Thesis defense Nan van den Meerendonk (Donders Series 92)
July 3, 2012.
Promotors: Prof.dr. H. Kolk, Prof.dr. P. Indefrey; copromotors: dr. D.J. Chwilla, dr. S.-A. Rueschemeyer
States of indecision in the brain
Electrophysiological and hemodynamic reflection of monitoring in visual language perception
We generally take our ability to use language to express ourselves and to understand others for granted. Usually we understand what another person is saying or writing without any difficulty. Sometimes, however, this effortless understanding is interrupted and we might ask ourselves: ‘Did I hear/read that correctly?’. This happens for example when we encounter a spelling violation, or when a word is difficult to read because of a lack of visual information.
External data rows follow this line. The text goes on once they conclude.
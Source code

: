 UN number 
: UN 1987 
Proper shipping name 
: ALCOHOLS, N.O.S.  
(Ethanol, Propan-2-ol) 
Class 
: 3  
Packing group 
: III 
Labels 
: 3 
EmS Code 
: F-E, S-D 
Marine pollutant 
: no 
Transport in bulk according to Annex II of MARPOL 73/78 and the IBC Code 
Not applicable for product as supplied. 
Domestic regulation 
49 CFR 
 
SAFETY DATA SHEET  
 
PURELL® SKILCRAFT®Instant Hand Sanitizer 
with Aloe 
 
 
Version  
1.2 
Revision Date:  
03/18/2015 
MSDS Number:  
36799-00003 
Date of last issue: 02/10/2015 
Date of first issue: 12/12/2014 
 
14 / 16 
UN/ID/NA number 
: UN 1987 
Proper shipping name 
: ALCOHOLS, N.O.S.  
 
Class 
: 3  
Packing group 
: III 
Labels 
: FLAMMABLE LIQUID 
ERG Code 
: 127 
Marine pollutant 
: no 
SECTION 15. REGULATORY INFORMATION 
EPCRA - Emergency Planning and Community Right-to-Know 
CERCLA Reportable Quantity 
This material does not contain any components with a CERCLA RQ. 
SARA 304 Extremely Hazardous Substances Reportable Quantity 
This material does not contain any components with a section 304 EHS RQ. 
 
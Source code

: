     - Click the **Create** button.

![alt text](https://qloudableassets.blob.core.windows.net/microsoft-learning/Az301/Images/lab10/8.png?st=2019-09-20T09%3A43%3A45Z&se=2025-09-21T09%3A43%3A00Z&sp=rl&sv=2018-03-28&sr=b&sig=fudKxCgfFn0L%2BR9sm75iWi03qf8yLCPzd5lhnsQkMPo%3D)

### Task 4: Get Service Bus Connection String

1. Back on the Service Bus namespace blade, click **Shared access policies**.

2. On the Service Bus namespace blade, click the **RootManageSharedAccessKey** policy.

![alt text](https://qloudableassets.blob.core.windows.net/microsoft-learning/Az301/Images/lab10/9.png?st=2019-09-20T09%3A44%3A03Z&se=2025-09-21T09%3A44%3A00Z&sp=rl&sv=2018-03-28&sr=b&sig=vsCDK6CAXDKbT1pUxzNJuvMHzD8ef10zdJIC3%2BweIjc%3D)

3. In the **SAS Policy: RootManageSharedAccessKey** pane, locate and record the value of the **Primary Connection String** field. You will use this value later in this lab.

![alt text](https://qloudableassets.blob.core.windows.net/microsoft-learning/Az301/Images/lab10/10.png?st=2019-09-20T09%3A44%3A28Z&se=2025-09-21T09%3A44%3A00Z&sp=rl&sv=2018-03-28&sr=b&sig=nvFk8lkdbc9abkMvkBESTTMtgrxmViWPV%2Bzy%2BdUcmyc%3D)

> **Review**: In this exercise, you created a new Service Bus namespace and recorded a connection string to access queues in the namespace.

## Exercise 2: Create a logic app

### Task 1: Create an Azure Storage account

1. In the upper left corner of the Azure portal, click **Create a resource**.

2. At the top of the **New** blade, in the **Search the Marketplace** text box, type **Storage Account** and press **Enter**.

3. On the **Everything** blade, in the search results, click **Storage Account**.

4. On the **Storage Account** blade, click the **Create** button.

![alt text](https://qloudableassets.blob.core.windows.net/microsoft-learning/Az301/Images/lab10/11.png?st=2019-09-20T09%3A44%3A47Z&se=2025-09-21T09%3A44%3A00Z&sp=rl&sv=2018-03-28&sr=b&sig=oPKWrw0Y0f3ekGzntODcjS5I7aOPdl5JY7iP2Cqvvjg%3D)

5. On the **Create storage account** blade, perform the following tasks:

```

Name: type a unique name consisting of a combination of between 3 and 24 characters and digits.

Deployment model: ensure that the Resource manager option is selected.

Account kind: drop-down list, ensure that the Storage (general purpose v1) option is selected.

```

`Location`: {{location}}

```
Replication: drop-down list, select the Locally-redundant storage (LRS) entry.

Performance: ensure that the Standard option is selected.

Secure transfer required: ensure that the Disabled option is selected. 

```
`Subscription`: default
In this thesis we investigated specifically these situations in visual language perception, where comprehension is temporarily hampered. Our studies show that a process of cognitive control called ‘monitoring’ is involved in preventing these situations to lead to actual misunderstandings. When there is a strong conflict between an expected and an observed linguistic element, or when a word is difficult to read because of a lack of bottom-up information, our brain reprocesses the input. This extra processing is reflected in a positive component in the EEG. And the area that is involved in guiding this reprocessing is Broca’s area.